# [Problem]
For the entries below, print exactly the lines between the line holding "2014年开始工作，头三年工" and the line holding "由于经常听说P2P借债理财被", inclusive, and nothing else.

______________________________

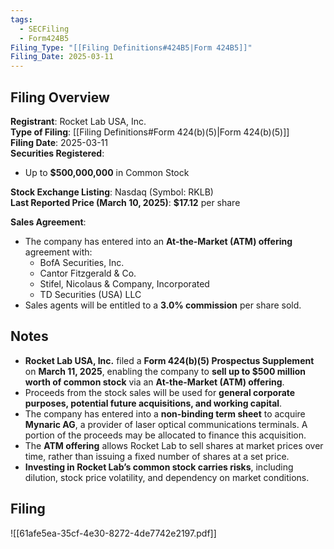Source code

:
```yaml
---
tags:
  - SECFiling
  - Form424B5
Filing_Type: "[[Filing Definitions#424B5|Form 424B5]]"
Filing_Date: 2025-03-11
---
```


## Filing Overview

**Registrant**: Rocket Lab USA, Inc.  
**Type of Filing**: [[Filing Definitions#Form 424(b)(5)|Form 424(b)(5)]]  
**Filing Date**: 2025-03-11  
**Securities Registered**:  
- Up to **$500,000,000** in Common Stock  

**Stock Exchange Listing**: Nasdaq (Symbol: RKLB)  
**Last Reported Price (March 10, 2025)**: **$17.12** per share  

**Sales Agreement**:  
- The company has entered into an **At-the-Market (ATM) offering** agreement with:  
  - BofA Securities, Inc.  
  - Cantor Fitzgerald & Co.  
  - Stifel, Nicolaus & Company, Incorporated  
  - TD Securities (USA) LLC  
- Sales agents will be entitled to a **3.0% commission** per share sold.  



## Notes

- **Rocket Lab USA, Inc.** filed a **Form 424(b)(5) Prospectus Supplement** on **March 11, 2025**, enabling the company to **sell up to $500 million worth of common stock** via an **At-the-Market (ATM) offering**.
- Proceeds from the stock sales will be used for **general corporate purposes, potential future acquisitions, and working capital**.
- The company has entered into a **non-binding term sheet** to acquire **Mynaric AG**, a provider of laser optical communications terminals. A portion of the proceeds may be allocated to finance this acquisition.
- The **ATM offering** allows Rocket Lab to sell shares at market prices over time, rather than issuing a fixed number of shares at a set price.
- **Investing in Rocket Lab’s common stock carries risks**, including dilution, stock price volatility, and dependency on market conditions.



## Filing

![[61afe5ea-35cf-4e30-8272-4de7742e2197.pdf]]
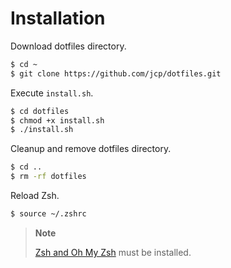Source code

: # Installation

Download dotfiles directory.

```bash
$ cd ~
$ git clone https://github.com/jcp/dotfiles.git
```

Execute `install.sh`.

```bash
$ cd dotfiles
$ chmod +x install.sh
$ ./install.sh
```

Cleanup and remove dotfiles directory.

```bash
$ cd ..
$ rm -rf dotfiles
```

Reload Zsh.

```bash
$ source ~/.zshrc
```

> **Note**
> 
> [Zsh and Oh My Zsh](https://github.com/jcp/installation-guides#terminal) must be installed.
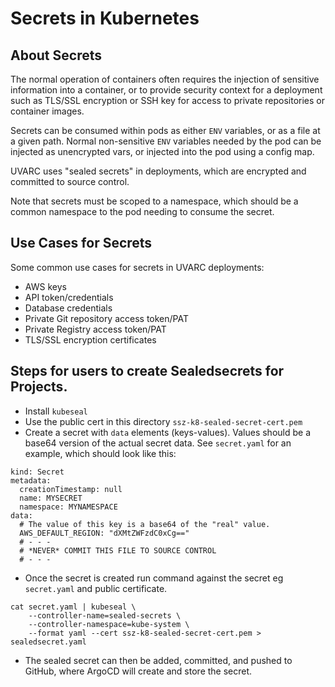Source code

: # Secrets in Kubernetes

## About Secrets

The normal operation of containers often requires the injection of sensitive information
into a container, or to provide security context for a deployment such as TLS/SSL encryption
or SSH key for access to private repositories or container images.

Secrets can be consumed within pods as either `ENV` variables, or as a file at a given path.
Normal non-sensitive `ENV` variables needed by the pod can be injected as unencrypted vars,
or injected into the pod using a config map.

UVARC uses "sealed secrets" in deployments, which are encrypted and committed to source control.

Note that secrets must be scoped to a namespace, which should be a common namespace to the pod
needing to consume the secret.

## Use Cases for Secrets

Some common use cases for secrets in UVARC deployments:

- AWS keys
- API token/credentials
- Database credentials
- Private Git repository access token/PAT
- Private Registry access token/PAT
- TLS/SSL encryption certificates

## Steps for users to create Sealedsecrets for Projects.

* Install `kubeseal`
* Use the public cert in this directory `ssz-k8-sealed-secret-cert.pem`
* Create a secret with `data` elements (keys-values). Values should be a base64 version of the actual secret data. See `secret.yaml` for an example, which should look like this:

```apiVersion: v1
kind: Secret
metadata:
  creationTimestamp: null
  name: MYSECRET
  namespace: MYNAMESPACE
data:
  # The value of this key is a base64 of the "real" value.
  AWS_DEFAULT_REGION: "dXMtZWFzdC0xCg=="
  # - - -
  # *NEVER* COMMIT THIS FILE TO SOURCE CONTROL
  # - - -
```

* Once the secret is created run command against the secret eg `secret.yaml` and public certificate. 
```
cat secret.yaml | kubeseal \ 
    --controller-name=sealed-secrets \
    --controller-namespace=kube-system \
    --format yaml --cert ssz-k8-sealed-secret-cert.pem > sealedsecret.yaml
```
* The sealed secret can then be added, committed, and pushed to GitHub, where ArgoCD will create and store the secret. 
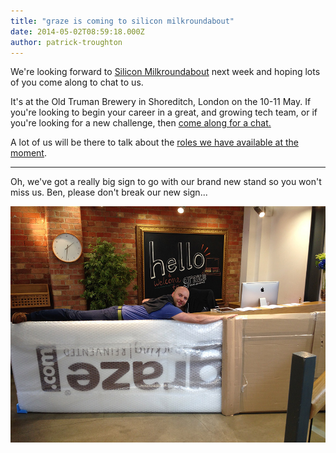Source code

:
 ```yaml
---
title: "graze is coming to silicon milkroundabout"
date: 2014-05-02T08:59:18.000Z
author: patrick-troughton
---
```


We're looking forward to [Silicon Milkroundabout](http://www.siliconmilkroundabout.com/events/next) next week and hoping lots of you come along to chat to us.

It's at the Old Truman Brewery in Shoreditch, London on the 10-11 May. If you're looking to begin your career in a great, and growing tech team, or if you're looking for a new challenge, then [come along for a chat.](http://www.siliconmilkroundabout.com/events/next)

A lot of us will be there to talk about the [roles we have available at the moment](https://www.graze.com/uk/jobs/tech).

***

Oh, we've got a really big sign to go with our brand new stand so you won't miss us. Ben, please don't break our new sign...

![Ben with our supersize logo](/content/images/2014/May/big-sign.jpg)


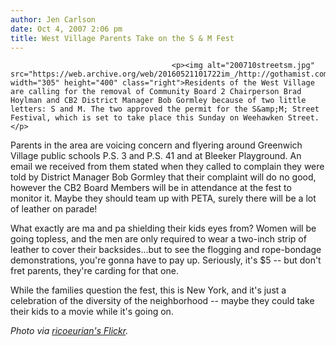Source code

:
 ```yaml
---
author: Jen Carlson
date: Oct 4, 2007 2:06 pm
title: West Village Parents Take on the S & M Fest
---
```


	
										<p><img alt="200710streetsm.jpg" src="https://web.archive.org/web/20160521101722im_/http://gothamist.com/attachments/arts_jen/200710streetsm.jpg" width="305" height="400" class="right">Residents of the West Village are calling for the removal of Community Board 2 Chairperson Brad Hoylman and CB2 District Manager Bob Gormley because of two little letters: S and M. The two approved the permit for the S&amp;M; Street Festival, which is set to take place this Sunday on Weehawken Street. </p>

<p>Parents in the area are voicing concern and flyering around Greenwich Village public schools P.S. 3 and P.S. 41 and at Bleeker Playground. An email we received from them stated when they called to complain they were told by District Manager Bob Gormley that their complaint will do no good, however the CB2 Board Members will be in attendance at the fest to monitor it. Maybe they should team up with PETA, surely there will be a lot of leather on parade!</p>

<p>What exactly are ma and pa shielding their kids eyes from? Women will be going topless, and the men are only required to wear a two-inch strip of leather to cover their backsides...but to see the flogging and rope-bondage demonstrations, you&apos;re gonna have to pay up. Seriously, it&apos;s $5 -- but don&apos;t fret parents, they&apos;re carding for that one. </p>

<p>While the families question the fest, this is New York, and it&apos;s just a celebration of the diversity of the neighborhood -- maybe they could take their kids to a movie while it&apos;s going on.</p>

<p><em>Photo via <a href="https://web.archive.org/web/20160521101722/http://www.flickr.com/photos/jamespaullong/838434000/">ricoeurian&apos;s Flickr</a>.</em></p>					
										
									
				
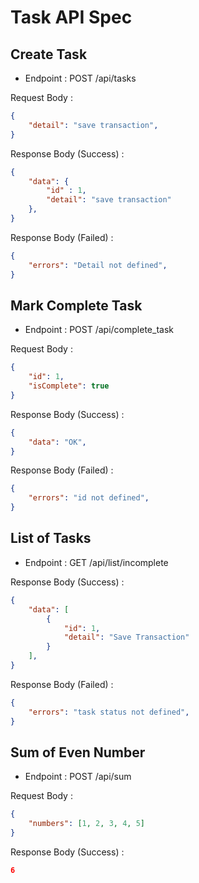 # Task API Spec

## Create Task

- Endpoint : POST /api/tasks

Request Body :
```json
{
    "detail": "save transaction",
}
```

Response Body (Success) :
```json
{
    "data": {
        "id" : 1,
        "detail": "save transaction"
    },
}
```

Response Body (Failed) :
```json
{
    "errors": "Detail not defined",
}
```

## Mark Complete Task

- Endpoint : POST /api/complete_task

Request Body :
```json
{
    "id": 1,
    "isComplete": true
}
```

Response Body (Success) :
```json
{
    "data": "OK",
}
```

Response Body (Failed) :
```json
{
    "errors": "id not defined",
}
```

## List of Tasks
- Endpoint : GET /api/list/incomplete

Response Body (Success) :
```json
{
    "data": [
        {
            "id": 1,
            "detail": "Save Transaction"
        }
    ],
}
```

Response Body (Failed) :
```json
{
    "errors": "task status not defined",
}
```

## Sum of Even Number
- Endpoint : POST /api/sum

Request Body :
```json
{
    "numbers": [1, 2, 3, 4, 5]
}
```

Response Body (Success) :
```json
6
```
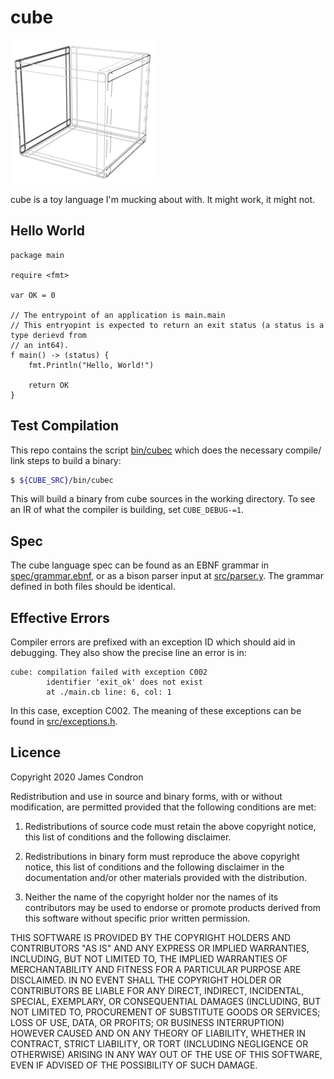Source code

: # cube

![cube-logo](doc/cube-logo_invert.png)

cube is a toy language I'm mucking about with. It might work, it might not.

## Hello World

```
package main

require <fmt>

var OK = 0

// The entrypoint of an application is main.main
// This entryopint is expected to return an exit status (a status is a type derievd from
// an int64).
f main() -> (status) {
    fmt.Println("Hello, World!")

    return OK
}
```

## Test Compilation

This repo contains the script [bin/cubec](bin/cubec) which does the necessary compile/ link steps to build a binary:


```bash
$ ${CUBE_SRC}/bin/cubec
```

This will build a binary from cube sources in the working directory. To see an IR of what the compiler is building, set `CUBE_DEBUG-=1`.

## Spec

The cube language spec can be found as an EBNF grammar in [spec/grammar.ebnf](spec/grammar.ebnf), or as a bison parser input at [src/parser.y](src/parser.y). The grammar defined in both files should be identical.

## Effective Errors

Compiler errors are prefixed with an exception ID which should aid in debugging. They also show the precise line an error is in:

```
cube: compilation failed with exception C002
        identifier 'exit_ok' does not exist
        at ./main.cb line: 6, col: 1
```

In this case, exception C002. The meaning of these exceptions can be found in [src/exceptions.h](src/exceptions.h).

## Licence

Copyright 2020 James Condron

Redistribution and use in source and binary forms, with or without modification, are permitted provided that the following conditions are met:

1. Redistributions of source code must retain the above copyright notice, this list of conditions and the following disclaimer.

2. Redistributions in binary form must reproduce the above copyright notice, this list of conditions and the following disclaimer in the documentation and/or other materials provided with the distribution.

3. Neither the name of the copyright holder nor the names of its contributors may be used to endorse or promote products derived from this software without specific prior written permission.

THIS SOFTWARE IS PROVIDED BY THE COPYRIGHT HOLDERS AND CONTRIBUTORS "AS IS" AND ANY EXPRESS OR IMPLIED WARRANTIES, INCLUDING, BUT NOT LIMITED TO, THE IMPLIED WARRANTIES OF MERCHANTABILITY AND FITNESS FOR A PARTICULAR PURPOSE ARE DISCLAIMED. IN NO EVENT SHALL THE COPYRIGHT HOLDER OR CONTRIBUTORS BE LIABLE FOR ANY DIRECT, INDIRECT, INCIDENTAL, SPECIAL, EXEMPLARY, OR CONSEQUENTIAL DAMAGES (INCLUDING, BUT NOT LIMITED TO, PROCUREMENT OF SUBSTITUTE GOODS OR SERVICES; LOSS OF USE, DATA, OR PROFITS; OR BUSINESS INTERRUPTION) HOWEVER CAUSED AND ON ANY THEORY OF LIABILITY, WHETHER IN CONTRACT, STRICT LIABILITY, OR TORT (INCLUDING NEGLIGENCE OR OTHERWISE) ARISING IN ANY WAY OUT OF THE USE OF THIS SOFTWARE, EVEN IF ADVISED OF THE POSSIBILITY OF SUCH DAMAGE.
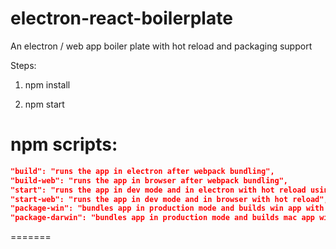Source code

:# electron-react-boilerplate
An electron / web app boiler plate with hot reload and packaging support


Steps:

1. npm install

2. npm start


npm scripts:
============

```json
"build": "runs the app in electron after webpack bundling",
"build-web": "runs the app in browser after webpack bundling",
"start": "runs the app in dev mode and in electron with hot reload using localhost:8080 of webpack-dev-server",
"start-web": "runs the app in dev mode and in browser with hot reload",
"package-win": "bundles app in production mode and builds win app with all code bundled",
"package-darwin": "bundles app in production mode and builds mac app with all code bundled"
```
=======
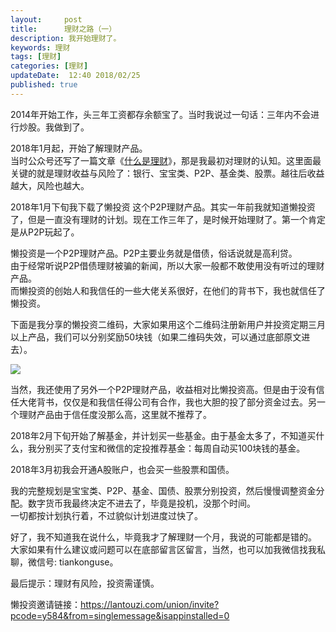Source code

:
 ```yaml
---   
layout:     post  
title:      理财之路（一）
description: 我开始理财了。  
keywords: 理财  
tags: [理财]  
categories: [理财]  
updateDate:  12:40 2018/02/25
published: true  
---  
```

  

  
2014年开始工作，头三年工资都存余额宝了。当时我说过一句话：三年内不会进行炒股。我做到了。  


2018年1月起，开始了解理财产品。  
当时公众号还写了一篇文章《[什么是理财](http://mp.weixin.qq.com/s?__biz=MzI2NDA0NDM1MA==&mid=2650105708&idx=1&sn=67e03179d9a607b83a8be9f2f536fcbf&chksm=f2b36d3dc5c4e42b0decd09b65db891840c995560df179a6bfd2557e9835bad324132d0345ca&scene=21#wechat_redirect)》，那是我最初对理财的认知。这里面最关键的就是理财收益与风险了：银行、宝宝类、P2P、基金类、股票。越往后收益越大，风险也越大。  


2018年1月下旬我下载了懒投资 这个P2P理财产品。其实一年前我就知道懒投资了，但是一直没有理财的计划。现在工作三年了，是时候开始理财了。第一个肯定是从P2P玩起了。  


<red>懒投资是一个P2P理财产品。P2P主要业务就是借债，俗话说就是高利贷。</red>  
由于经常听说P2P借债理财被骗的新闻，所以大家一般都不敢使用没有听过的理财产品。  
而懒投资的创始人和我信任的一些大佬关系很好，在他们的背书下，我也就信任了懒投资。  


下面是我分享的懒投资二维码，大家如果用这个二维码注册新用户并投资定期三月以上产品，我们可以分别奖励50块钱（如果二维码失效，可以通过底部原文进去）。  

![](https://res2018.tiankonguse.com/images/2018/02/20180225114800.jpg)  


当然，我还使用了另外一个P2P理财产品，收益相对比懒投资高。但是由于没有信任大佬背书，仅仅是和我信任得公司有合作，我也大胆的投了部分资金过去。另一个理财产品由于信任度没那么高，这里就不推荐了。  


2018年2月下旬开始了解基金，并计划买一些基金。由于基金太多了，不知道买什么，我分别买了支付宝和微信的定投推荐基金：每周自动买100块钱的基金。  
  
  
2018年3月初我会开通A股账户，也会买一些股票和国债。  


<red>我的完整规划是宝宝类、P2P、基金、国债、股票分别投资，然后慢慢调整资金分配。</red>数字货币我最终决定不进去了，毕竟是投机，没那个时间。  
一切都按计划执行着，不过貌似计划进度过快了。  


好了，我不知道我在说什么，毕竟我才了解理财一个月，我说的可能都是错的。  
<red>大家如果有什么建议或问题可以在底部留言区留言</red>，当然，也可以加我微信找我私聊，<red>微信号: tiankonguse</red>。  

最后提示：<red>理财有风险，投资需谨慎</red>。  

懒投资邀请链接：https://lantouzi.com/union/invite?pcode=y584&from=singlemessage&isappinstalled=0 



  

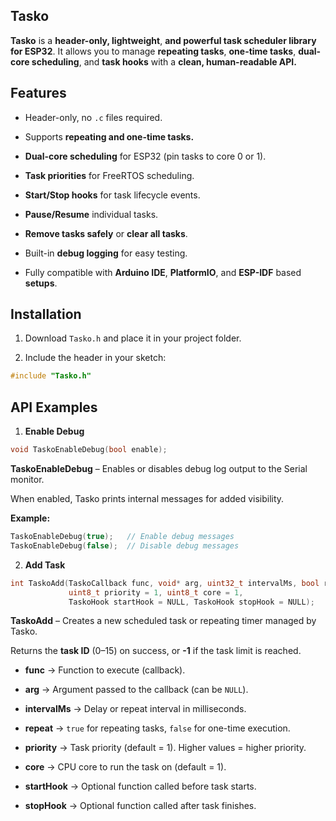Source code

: ## Tasko

**Tasko** is a **header-only, lightweight**, **and powerful task scheduler library for ESP32**. It allows you to manage **repeating tasks**, **one-time tasks**, **dual-core scheduling**, and **task hooks** with a **clean, human-readable API.**

## Features

- Header-only, no `.c` files required.

- Supports **repeating and one-time tasks.**
  
- **Dual-core scheduling** for ESP32 (pin tasks to core 0 or 1).

- **Task priorities** for FreeRTOS scheduling.

- **Start/Stop hooks** for task lifecycle events.

- **Pause/Resume** individual tasks.

- **Remove tasks safely** or **clear all tasks**.

- Built-in **debug logging** for easy testing.

- Fully compatible with **Arduino IDE**, **PlatformIO**, and **ESP-IDF** based **setups**.

## Installation

1. Download `Tasko.h` and place it in your project folder.

2. Include the header in your sketch:
```cpp
#include "Tasko.h"
```

## API Examples
1. **Enable Debug**
```c
void TaskoEnableDebug(bool enable);
```

**TaskoEnableDebug** – Enables or disables debug log output to the Serial monitor.

When enabled, Tasko prints internal messages for added visibility.

**Example:**
```c
TaskoEnableDebug(true);   // Enable debug messages
TaskoEnableDebug(false);  // Disable debug messages
```

2. **Add Task**
```c
int TaskoAdd(TaskoCallback func, void* arg, uint32_t intervalMs, bool repeat,
             uint8_t priority = 1, uint8_t core = 1,
             TaskoHook startHook = NULL, TaskoHook stopHook = NULL);
```


**TaskoAdd** – Creates a new scheduled task or repeating timer managed by Tasko.

Returns the **task ID** (0–15) on success, or **-1** if the task limit is reached.

- **func** → Function to execute (callback).

- **arg** → Argument passed to the callback (can be `NULL`).

- **intervalMs** → Delay or repeat interval in milliseconds.

- **repeat** → `true` for repeating tasks, `false` for one-time execution.

- **priority** → Task priority (default = 1). Higher values = higher priority.

- **core** → CPU core to run the task on (default = 1).

- **startHook** → Optional function called before task starts.

- **stopHook** → Optional function called after task finishes.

______________________________

# [Answer section]
2014年开始工作，头三年工资都存余额宝了。当时我说过一句话：三年内不会进行炒股。我做到了。  


2018年1月起，开始了解理财产品。  
当时公众号还写了一篇文章《[什么是理财](http://mp.weixin.qq.com/s?__biz=MzI2NDA0NDM1MA==&mid=2650105708&idx=1&sn=67e03179d9a607b83a8be9f2f536fcbf&chksm=f2b36d3dc5c4e42b0decd09b65db891840c995560df179a6bfd2557e9835bad324132d0345ca&scene=21#wechat_redirect)》，那是我最初对理财的认知。这里面最关键的就是理财收益与风险了：银行、宝宝类、P2P、基金类、股票。越往后收益越大，风险也越大。  


2018年1月下旬我下载了懒投资 这个P2P理财产品。其实一年前我就知道懒投资了，但是一直没有理财的计划。现在工作三年了，是时候开始理财了。第一个肯定是从P2P玩起了。  


<red>懒投资是一个P2P理财产品。P2P主要业务就是借债，俗话说就是高利贷。</red>  
由于经常听说P2P借债理财被骗的新闻，所以大家一般都不敢使用没有听过的理财产品。  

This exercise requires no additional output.